The team at the Children's Hospital of Philadelphia initially responded to the shortage by encouraging pediatricians to treat patients without testing, or to conduct tests with available but more complicated vaginal or urethral swabs instead of the now scarce urine test. The hospital also began managing test inventories at associated hospitals and clinics at a centralized laboratory, rather than having clinics order them independently, a practice it plans to continue.
As many as 90 percent of chlamydia infections in men are asymptomatic
Doctors at New York Presbyterian Hospital's Young Men's Clinic only noticed the shortage of STD testing kits all of a sudden around December. While the clinic still offers to test patients with the more invasive and uncomfortable urethral swab, medical director Dr. David Bell said he did notice more patients refuse that test if they were asymptomatic. Yet as many as 90 percent of chlamydia infections in men are asymptomatic.
When testing is not an option, the CDC advises physicians to treat patients who have STD symptoms like vaginal or urethral discharge with antibiotics. But such treatments create risks as well. Other conditions can cause symptoms similar to STDs, and without testing, patients can be exposed to antibiotics unnecessarily, leading to antibiotic resistance strains of infections. The CDC reports that growing antibiotic resistance has left only one class of antibiotics effective for treating gonorrhea. With less testing and treatment without diagnosis, antibiotic-resistant gonorrhea could become more widespread. Treating patients with antibiotics also exposes them to side effects and allergic reactions to medications they may not even need.

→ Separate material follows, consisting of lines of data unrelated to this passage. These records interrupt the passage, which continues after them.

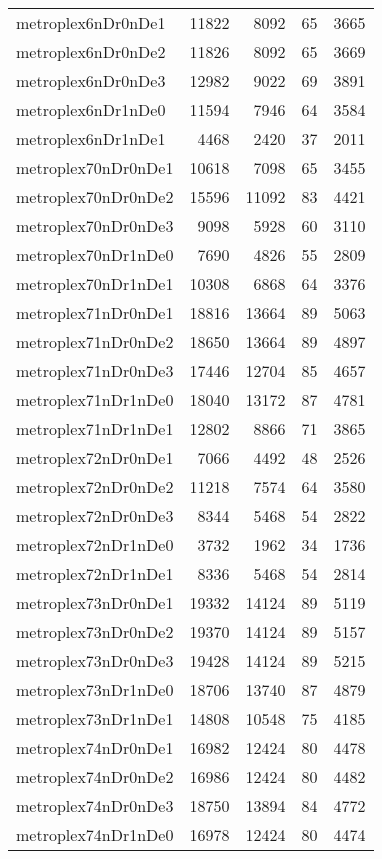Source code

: \begin{longtable}{lrrrr}
metroplex6nDr0nDe1 & 11822 & 8092 & 65 & 3665 \\
metroplex6nDr0nDe2 & 11826 & 8092 & 65 & 3669 \\
metroplex6nDr0nDe3 & 12982 & 9022 & 69 & 3891 \\
metroplex6nDr1nDe0 & 11594 & 7946 & 64 & 3584 \\
metroplex6nDr1nDe1 & 4468 & 2420 & 37 & 2011 \\
metroplex70nDr0nDe1 & 10618 & 7098 & 65 & 3455 \\
metroplex70nDr0nDe2 & 15596 & 11092 & 83 & 4421 \\
metroplex70nDr0nDe3 & 9098 & 5928 & 60 & 3110 \\
metroplex70nDr1nDe0 & 7690 & 4826 & 55 & 2809 \\
metroplex70nDr1nDe1 & 10308 & 6868 & 64 & 3376 \\
metroplex71nDr0nDe1 & 18816 & 13664 & 89 & 5063 \\
metroplex71nDr0nDe2 & 18650 & 13664 & 89 & 4897 \\
metroplex71nDr0nDe3 & 17446 & 12704 & 85 & 4657 \\
metroplex71nDr1nDe0 & 18040 & 13172 & 87 & 4781 \\
metroplex71nDr1nDe1 & 12802 & 8866 & 71 & 3865 \\
metroplex72nDr0nDe1 & 7066 & 4492 & 48 & 2526 \\
metroplex72nDr0nDe2 & 11218 & 7574 & 64 & 3580 \\
metroplex72nDr0nDe3 & 8344 & 5468 & 54 & 2822 \\
metroplex72nDr1nDe0 & 3732 & 1962 & 34 & 1736 \\
metroplex72nDr1nDe1 & 8336 & 5468 & 54 & 2814 \\
metroplex73nDr0nDe1 & 19332 & 14124 & 89 & 5119 \\
metroplex73nDr0nDe2 & 19370 & 14124 & 89 & 5157 \\
metroplex73nDr0nDe3 & 19428 & 14124 & 89 & 5215 \\
metroplex73nDr1nDe0 & 18706 & 13740 & 87 & 4879 \\
metroplex73nDr1nDe1 & 14808 & 10548 & 75 & 4185 \\
metroplex74nDr0nDe1 & 16982 & 12424 & 80 & 4478 \\
metroplex74nDr0nDe2 & 16986 & 12424 & 80 & 4482 \\
metroplex74nDr0nDe3 & 18750 & 13894 & 84 & 4772 \\
metroplex74nDr1nDe0 & 16978 & 12424 & 80 & 4474 \\

\end{longtable}
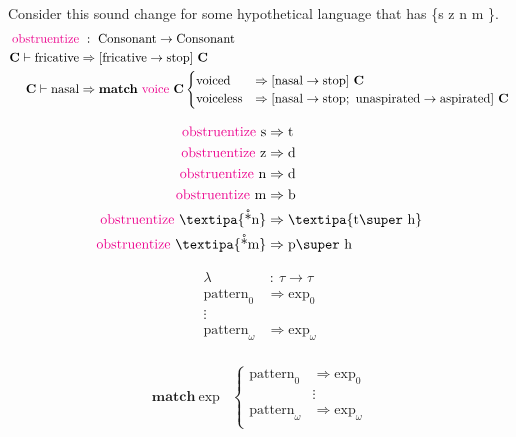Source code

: \documentclass{report}[12pt]
\begin{document}
Consider this sound change for some hypothetical language that has \{s z n m  \}.
\begin{align*}
  \text{\textcolor{magenta}{obstruentize}} &\ :\ \text{Consonant} \rightarrow \text{Consonant} \\
  \textbf{C} \vdash \text{fricative} & \Rightarrow [\text{fricative} \rightarrow \text{stop}]\ \textbf{C} \\
  \textbf{C} \vdash \text{nasal} & \Rightarrow \textbf{match}\ \text{\textcolor{magenta}{voice}}\ \textbf{C}
                                   \begin{cases}
                                     \text{voiced} & \Rightarrow [\text{nasal} \rightarrow \text{stop}]\ \textbf{C} \\
                                     \text{voiceless} & \Rightarrow [\text{nasal} \rightarrow \text{stop};\ \text{unaspirated} \rightarrow \text{aspirated}]\ \textbf{C} \\
                                   \end{cases}
\end{align*}

\begin{align*}
  \text{\textcolor{magenta}{obstruentize}}\ \text{s} & \Rightarrow \text{t} \\
  \text{\textcolor{magenta}{obstruentize}}\ \text{z} & \Rightarrow \text{d} \\
  \text{\textcolor{magenta}{obstruentize}}\ \text{n} & \Rightarrow \text{d} \\
  \text{\textcolor{magenta}{obstruentize}}\ \text{m} & \Rightarrow \text{b} \\
  \text{\textcolor{magenta}{obstruentize}}\ \text{\textipa{\r*n}} & \Rightarrow \text{\textipa{t\super h}} \\
  \text{\textcolor{magenta}{obstruentize}}\ \text{\textipa{\r*m}} & \Rightarrow \text{p\super h} \\
\end{align*}

\begin{align*}
  \lambda &\ :\ \tau \rightarrow \tau \\
  \text{pattern}_0 & \Rightarrow \text{exp}_0 \\
  \vdots & \\
  \text{pattern}_\omega & \Rightarrow \text{exp}_\omega \\
\end{align*}

\begin{align*}
  \textbf{match}\ \text{exp} & \begin{cases}
                                 \text{pattern}_0 & \Rightarrow \text{exp}_0 \\
                                                  & \vdots \\
                                 \text{pattern}_\omega & \Rightarrow \text{exp}_\omega \\
                               \end{cases}\\
\end{align*}
\end{document}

Availability of STD testing supplies has recently improved in some parts of the United States, and clinics are allowing more visits. Even so, challenges remain in testing and treating STDs in the face of ever-rising numbers and the priority being given to COVID-19. Physicians like Dr. Wood and Dr. Trent worry about the long-term impact of the lack of testing and identification of infections.
"I don't think any of us knew how fragile our system was until this happened," said Dr. Wood. "It would have been unthinkable to me a year ago that we couldn't order gonorrhea and chlamydia test kits, or that contact tracing in many parts of the country would have ground to a complete halt. It just makes you realize how interconnected the various elements of our health system are."